(WHAT THIS TASK INVOLVES):
Omitting the pictures, print every line below exactly as it stands.

(Pictures paired with source code)
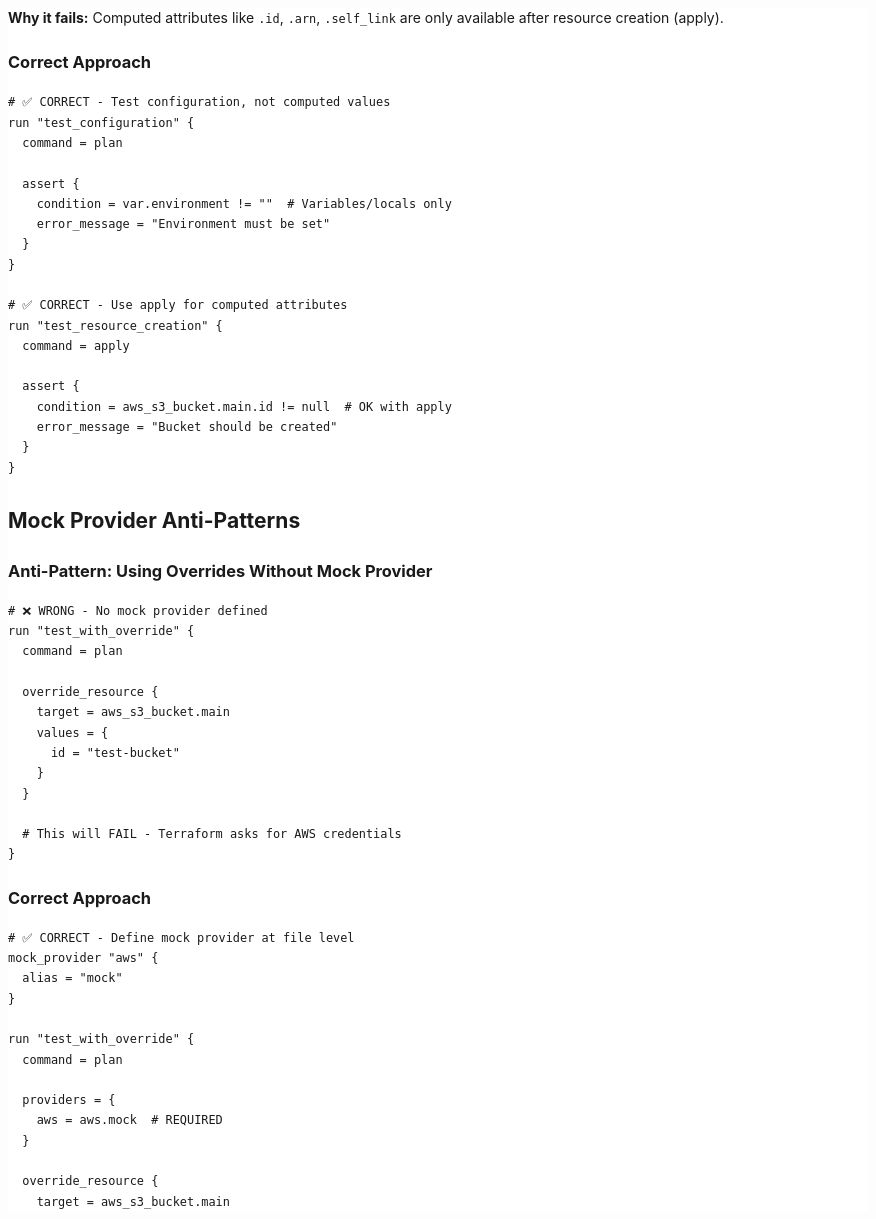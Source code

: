 **Why it fails:** Computed attributes like `.id`, `.arn`, `.self_link` are only available after resource creation (apply).

### Correct Approach

```hcl
# ✅ CORRECT - Test configuration, not computed values
run "test_configuration" {
  command = plan

  assert {
    condition = var.environment != ""  # Variables/locals only
    error_message = "Environment must be set"
  }
}

# ✅ CORRECT - Use apply for computed attributes
run "test_resource_creation" {
  command = apply

  assert {
    condition = aws_s3_bucket.main.id != null  # OK with apply
    error_message = "Bucket should be created"
  }
}
```

## Mock Provider Anti-Patterns

### Anti-Pattern: Using Overrides Without Mock Provider

```hcl
# ❌ WRONG - No mock provider defined
run "test_with_override" {
  command = plan

  override_resource {
    target = aws_s3_bucket.main
    values = {
      id = "test-bucket"
    }
  }

  # This will FAIL - Terraform asks for AWS credentials
}
```

### Correct Approach

```hcl
# ✅ CORRECT - Define mock provider at file level
mock_provider "aws" {
  alias = "mock"
}

run "test_with_override" {
  command = plan

  providers = {
    aws = aws.mock  # REQUIRED
  }

  override_resource {
    target = aws_s3_bucket.main
```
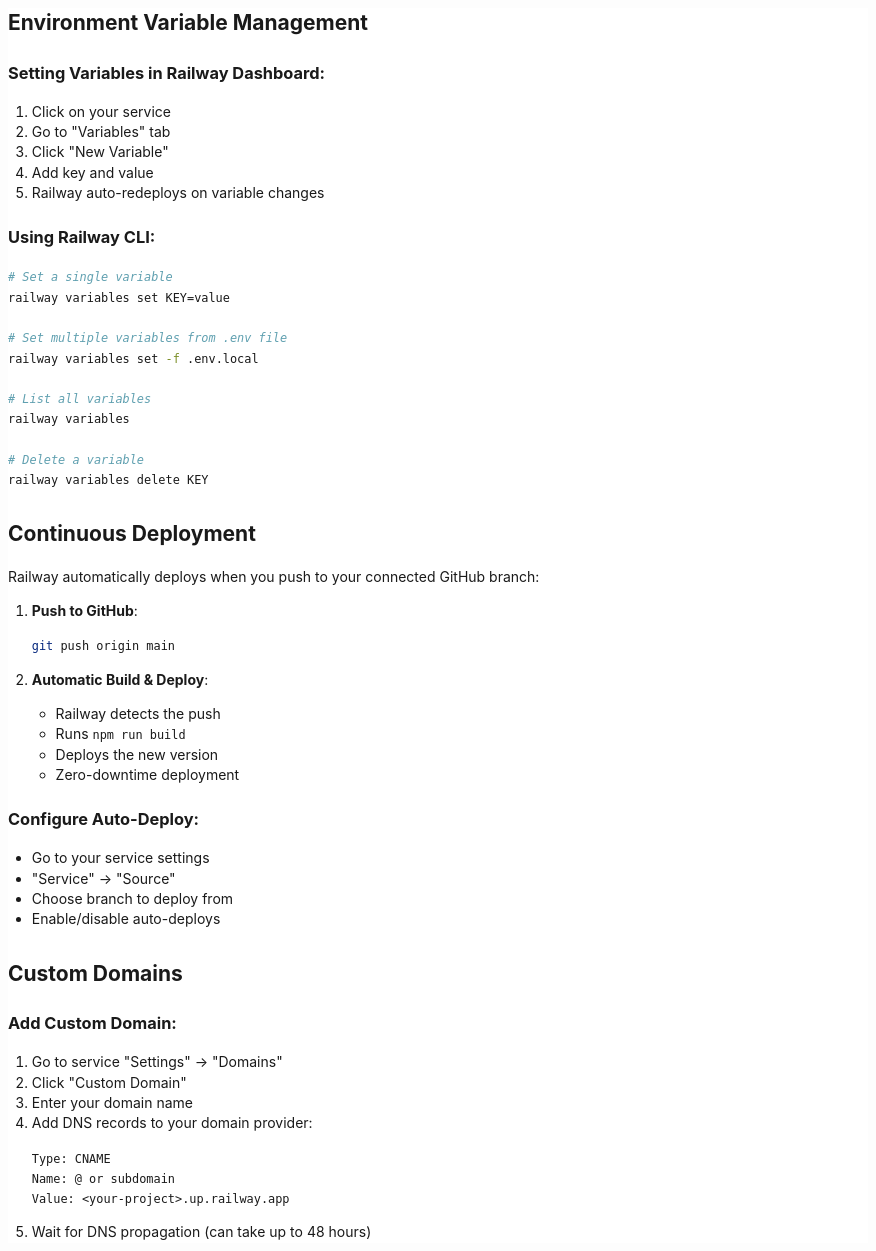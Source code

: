 ## Environment Variable Management

### Setting Variables in Railway Dashboard:
1. Click on your service
2. Go to "Variables" tab
3. Click "New Variable"
4. Add key and value
5. Railway auto-redeploys on variable changes

### Using Railway CLI:
```bash
# Set a single variable
railway variables set KEY=value

# Set multiple variables from .env file
railway variables set -f .env.local

# List all variables
railway variables

# Delete a variable
railway variables delete KEY
```

## Continuous Deployment

Railway automatically deploys when you push to your connected GitHub branch:

1. **Push to GitHub**:
   ```bash
   git push origin main
   ```

2. **Automatic Build & Deploy**:
   - Railway detects the push
   - Runs `npm run build`
   - Deploys the new version
   - Zero-downtime deployment

### Configure Auto-Deploy:
- Go to your service settings
- "Service" → "Source"
- Choose branch to deploy from
- Enable/disable auto-deploys

## Custom Domains

### Add Custom Domain:
1. Go to service "Settings" → "Domains"
2. Click "Custom Domain"
3. Enter your domain name
4. Add DNS records to your domain provider:
   ```
   Type: CNAME
   Name: @ or subdomain
   Value: <your-project>.up.railway.app
   ```
5. Wait for DNS propagation (can take up to 48 hours)

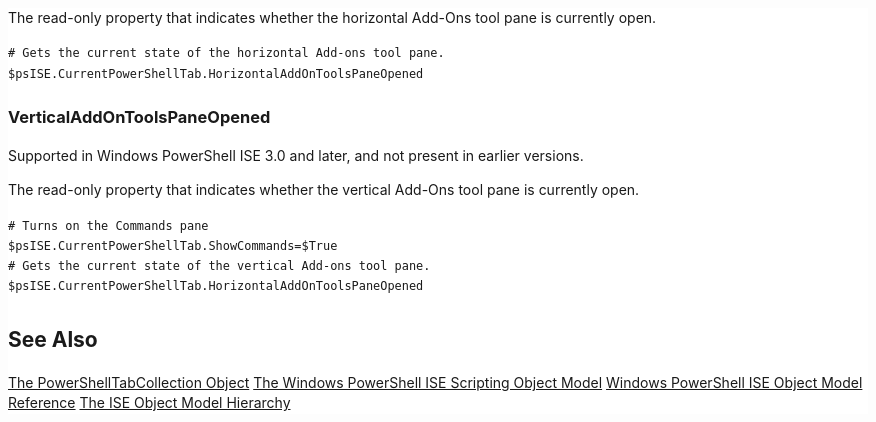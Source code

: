  The read-only property that indicates whether the horizontal Add-Ons tool pane is currently open.

```
# Gets the current state of the horizontal Add-ons tool pane. 
$psISE.CurrentPowerShellTab.HorizontalAddOnToolsPaneOpened
```

###  <a name="VerticalAddOnToolsPaneOpened"></a> **VerticalAddOnToolsPaneOpened**
  Supported in Windows PowerShell ISE 3.0 and later, and not present in earlier versions. 

 The read-only property that indicates whether the vertical Add-Ons tool pane is currently open.

```
# Turns on the Commands pane
$psISE.CurrentPowerShellTab.ShowCommands=$True
# Gets the current state of the vertical Add-ons tool pane. 
$psISE.CurrentPowerShellTab.HorizontalAddOnToolsPaneOpened
```

## See Also
 [The PowerShellTabCollection Object](The-PowerShellTabCollection-Object.md) 
 [The Windows PowerShell ISE Scripting Object Model](../ise/The-Windows-PowerShell-ISE-Scripting-Object-Model.md) 
 [Windows PowerShell ISE Object Model Reference](../ise/Windows-PowerShell-ISE-Object-Model-Reference.md) 
 [The ISE Object Model Hierarchy](../ise/The-ISE-Object-Model-Hierarchy.md)

  
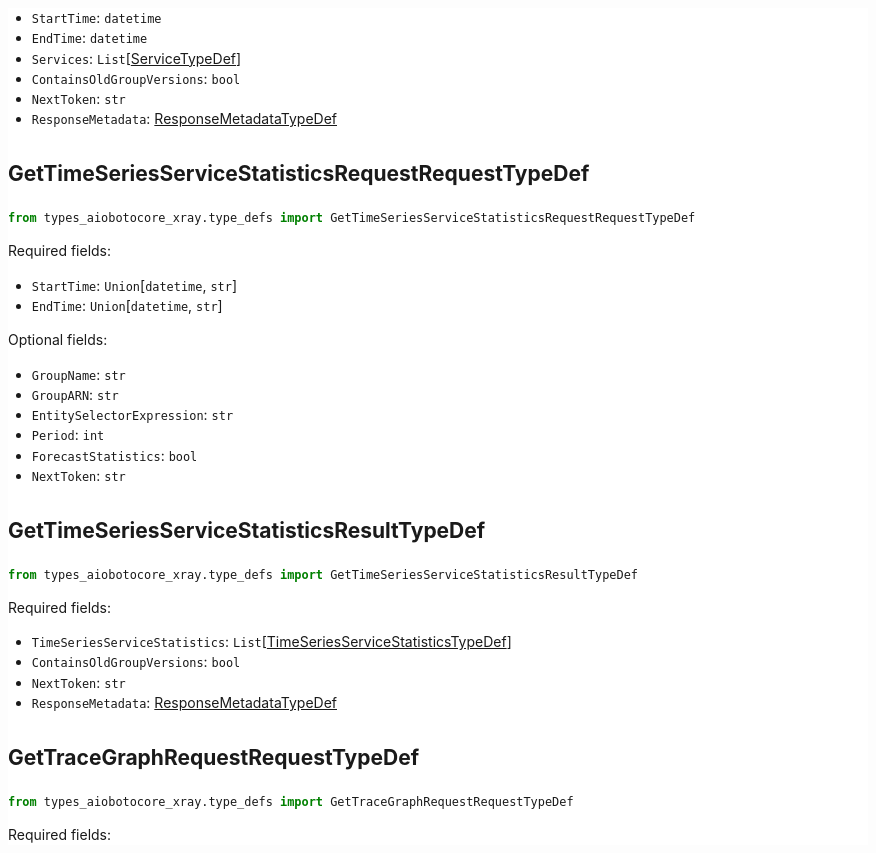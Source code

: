 - `StartTime`: `datetime`
- `EndTime`: `datetime`
- `Services`: `List`\[[ServiceTypeDef](./type_defs.md#servicetypedef)\]
- `ContainsOldGroupVersions`: `bool`
- `NextToken`: `str`
- `ResponseMetadata`:
  [ResponseMetadataTypeDef](./type_defs.md#responsemetadatatypedef)

<a id="gettimeseriesservicestatisticsrequestrequesttypedef"></a>

## GetTimeSeriesServiceStatisticsRequestRequestTypeDef

```python
from types_aiobotocore_xray.type_defs import GetTimeSeriesServiceStatisticsRequestRequestTypeDef
```

Required fields:

- `StartTime`: `Union`\[`datetime`, `str`\]
- `EndTime`: `Union`\[`datetime`, `str`\]

Optional fields:

- `GroupName`: `str`
- `GroupARN`: `str`
- `EntitySelectorExpression`: `str`
- `Period`: `int`
- `ForecastStatistics`: `bool`
- `NextToken`: `str`

<a id="gettimeseriesservicestatisticsresulttypedef"></a>

## GetTimeSeriesServiceStatisticsResultTypeDef

```python
from types_aiobotocore_xray.type_defs import GetTimeSeriesServiceStatisticsResultTypeDef
```

Required fields:

- `TimeSeriesServiceStatistics`:
  `List`\[[TimeSeriesServiceStatisticsTypeDef](./type_defs.md#timeseriesservicestatisticstypedef)\]
- `ContainsOldGroupVersions`: `bool`
- `NextToken`: `str`
- `ResponseMetadata`:
  [ResponseMetadataTypeDef](./type_defs.md#responsemetadatatypedef)

<a id="gettracegraphrequestrequesttypedef"></a>

## GetTraceGraphRequestRequestTypeDef

```python
from types_aiobotocore_xray.type_defs import GetTraceGraphRequestRequestTypeDef
```

Required fields:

(WRITTEN ANSWER):
Source code

: **Why it fails:** Computed attributes like `.id`, `.arn`, `.self_link` are only available after resource creation (apply).

### Correct Approach

```hcl
# ✅ CORRECT - Test configuration, not computed values
run "test_configuration" {
  command = plan

  assert {
    condition = var.environment != ""  # Variables/locals only
    error_message = "Environment must be set"
  }
}

# ✅ CORRECT - Use apply for computed attributes
run "test_resource_creation" {
  command = apply

  assert {
    condition = aws_s3_bucket.main.id != null  # OK with apply
    error_message = "Bucket should be created"
  }
}
```

## Mock Provider Anti-Patterns

### Anti-Pattern: Using Overrides Without Mock Provider

```hcl
# ❌ WRONG - No mock provider defined
run "test_with_override" {
  command = plan

  override_resource {
    target = aws_s3_bucket.main
    values = {
      id = "test-bucket"
    }
  }

  # This will FAIL - Terraform asks for AWS credentials
}
```

### Correct Approach

```hcl
# ✅ CORRECT - Define mock provider at file level
mock_provider "aws" {
  alias = "mock"
}

run "test_with_override" {
  command = plan

  providers = {
    aws = aws.mock  # REQUIRED
  }

  override_resource {
    target = aws_s3_bucket.main
```
Source code

: ## Environment Variable Management

### Setting Variables in Railway Dashboard:
1. Click on your service
2. Go to "Variables" tab
3. Click "New Variable"
4. Add key and value
5. Railway auto-redeploys on variable changes

### Using Railway CLI:
```bash
# Set a single variable
railway variables set KEY=value

# Set multiple variables from .env file
railway variables set -f .env.local

# List all variables
railway variables

# Delete a variable
railway variables delete KEY
```

## Continuous Deployment

Railway automatically deploys when you push to your connected GitHub branch:

1. **Push to GitHub**:
   ```bash
   git push origin main
   ```

2. **Automatic Build & Deploy**:
   - Railway detects the push
   - Runs `npm run build`
   - Deploys the new version
   - Zero-downtime deployment

### Configure Auto-Deploy:
- Go to your service settings
- "Service" → "Source"
- Choose branch to deploy from
- Enable/disable auto-deploys

## Custom Domains

### Add Custom Domain:
1. Go to service "Settings" → "Domains"
2. Click "Custom Domain"
3. Enter your domain name
4. Add DNS records to your domain provider:
   ```
   Type: CNAME
   Name: @ or subdomain
   Value: <your-project>.up.railway.app
   ```
5. Wait for DNS propagation (can take up to 48 hours)

Source code

:  The read-only property that indicates whether the horizontal Add-Ons tool pane is currently open.

```
# Gets the current state of the horizontal Add-ons tool pane. 
$psISE.CurrentPowerShellTab.HorizontalAddOnToolsPaneOpened
```

###  <a name="VerticalAddOnToolsPaneOpened"></a> **VerticalAddOnToolsPaneOpened**
  Supported in Windows PowerShell ISE 3.0 and later, and not present in earlier versions. 

 The read-only property that indicates whether the vertical Add-Ons tool pane is currently open.

```
# Turns on the Commands pane
$psISE.CurrentPowerShellTab.ShowCommands=$True
# Gets the current state of the vertical Add-ons tool pane. 
$psISE.CurrentPowerShellTab.HorizontalAddOnToolsPaneOpened
```

## See Also
 [The PowerShellTabCollection Object](The-PowerShellTabCollection-Object.md) 
 [The Windows PowerShell ISE Scripting Object Model](../ise/The-Windows-PowerShell-ISE-Scripting-Object-Model.md) 
 [Windows PowerShell ISE Object Model Reference](../ise/Windows-PowerShell-ISE-Object-Model-Reference.md) 
 [The ISE Object Model Hierarchy](../ise/The-ISE-Object-Model-Hierarchy.md)

  
Source code

: - `StartTime`: `datetime`
- `EndTime`: `datetime`
- `Services`: `List`\[[ServiceTypeDef](./type_defs.md#servicetypedef)\]
- `ContainsOldGroupVersions`: `bool`
- `NextToken`: `str`
- `ResponseMetadata`:
  [ResponseMetadataTypeDef](./type_defs.md#responsemetadatatypedef)

<a id="gettimeseriesservicestatisticsrequestrequesttypedef"></a>

## GetTimeSeriesServiceStatisticsRequestRequestTypeDef

```python
from types_aiobotocore_xray.type_defs import GetTimeSeriesServiceStatisticsRequestRequestTypeDef
```

Required fields:

- `StartTime`: `Union`\[`datetime`, `str`\]
- `EndTime`: `Union`\[`datetime`, `str`\]

Optional fields:

- `GroupName`: `str`
- `GroupARN`: `str`
- `EntitySelectorExpression`: `str`
- `Period`: `int`
- `ForecastStatistics`: `bool`
- `NextToken`: `str`

<a id="gettimeseriesservicestatisticsresulttypedef"></a>

## GetTimeSeriesServiceStatisticsResultTypeDef

```python
from types_aiobotocore_xray.type_defs import GetTimeSeriesServiceStatisticsResultTypeDef
```

Required fields:

- `TimeSeriesServiceStatistics`:
  `List`\[[TimeSeriesServiceStatisticsTypeDef](./type_defs.md#timeseriesservicestatisticstypedef)\]
- `ContainsOldGroupVersions`: `bool`
- `NextToken`: `str`
- `ResponseMetadata`:
  [ResponseMetadataTypeDef](./type_defs.md#responsemetadatatypedef)

<a id="gettracegraphrequestrequesttypedef"></a>

## GetTraceGraphRequestRequestTypeDef

```python
from types_aiobotocore_xray.type_defs import GetTraceGraphRequestRequestTypeDef
```

Required fields:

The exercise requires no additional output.